— Your instructions —
Where in the records does the word "legenerált" occur? Copy each line in which it does.

[Data entries]
::::::
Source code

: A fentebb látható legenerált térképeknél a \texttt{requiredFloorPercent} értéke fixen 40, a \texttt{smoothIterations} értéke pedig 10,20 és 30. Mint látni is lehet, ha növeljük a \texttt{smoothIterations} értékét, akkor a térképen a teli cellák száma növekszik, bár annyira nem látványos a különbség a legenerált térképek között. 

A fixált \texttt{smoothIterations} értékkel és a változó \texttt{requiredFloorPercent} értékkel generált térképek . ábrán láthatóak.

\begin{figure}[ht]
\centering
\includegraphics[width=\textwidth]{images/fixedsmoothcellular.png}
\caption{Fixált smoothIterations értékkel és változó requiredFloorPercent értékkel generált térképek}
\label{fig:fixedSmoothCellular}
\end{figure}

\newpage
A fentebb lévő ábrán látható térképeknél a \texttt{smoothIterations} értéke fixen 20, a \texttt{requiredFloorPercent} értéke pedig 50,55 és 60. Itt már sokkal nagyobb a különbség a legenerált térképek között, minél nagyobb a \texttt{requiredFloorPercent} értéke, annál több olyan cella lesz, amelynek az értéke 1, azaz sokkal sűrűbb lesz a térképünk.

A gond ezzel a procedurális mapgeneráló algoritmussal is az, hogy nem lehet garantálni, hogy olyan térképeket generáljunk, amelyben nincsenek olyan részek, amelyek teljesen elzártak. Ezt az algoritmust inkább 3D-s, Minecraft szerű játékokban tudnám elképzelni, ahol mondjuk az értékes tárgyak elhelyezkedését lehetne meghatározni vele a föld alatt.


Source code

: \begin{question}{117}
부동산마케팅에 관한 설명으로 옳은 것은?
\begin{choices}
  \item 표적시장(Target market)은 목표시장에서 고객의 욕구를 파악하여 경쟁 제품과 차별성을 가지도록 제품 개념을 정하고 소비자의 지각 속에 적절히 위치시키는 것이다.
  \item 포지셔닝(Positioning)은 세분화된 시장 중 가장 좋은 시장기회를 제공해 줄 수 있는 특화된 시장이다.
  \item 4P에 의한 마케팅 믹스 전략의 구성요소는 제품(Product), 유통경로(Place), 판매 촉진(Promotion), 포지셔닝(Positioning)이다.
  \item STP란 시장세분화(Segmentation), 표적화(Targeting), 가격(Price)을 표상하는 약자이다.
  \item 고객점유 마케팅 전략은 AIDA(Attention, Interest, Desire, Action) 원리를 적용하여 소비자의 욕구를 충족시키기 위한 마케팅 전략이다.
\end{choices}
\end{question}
::::::
— Written response —
: A fentebb látható legenerált térképeknél a \texttt{requiredFloorPercent} értéke fixen 40, a \texttt{smoothIterations} értéke pedig 10,20 és 30. Mint látni is lehet, ha növeljük a \texttt{smoothIterations} értékét, akkor a térképen a teli cellák száma növekszik, bár annyira nem látványos a különbség a legenerált térképek között. 
A fentebb lévő ábrán látható térképeknél a \texttt{smoothIterations} értéke fixen 20, a \texttt{requiredFloorPercent} értéke pedig 50,55 és 60. Itt már sokkal nagyobb a különbség a legenerált térképek között, minél nagyobb a \texttt{requiredFloorPercent} értéke, annál több olyan cella lesz, amelynek az értéke 1, azaz sokkal sűrűbb lesz a térképünk.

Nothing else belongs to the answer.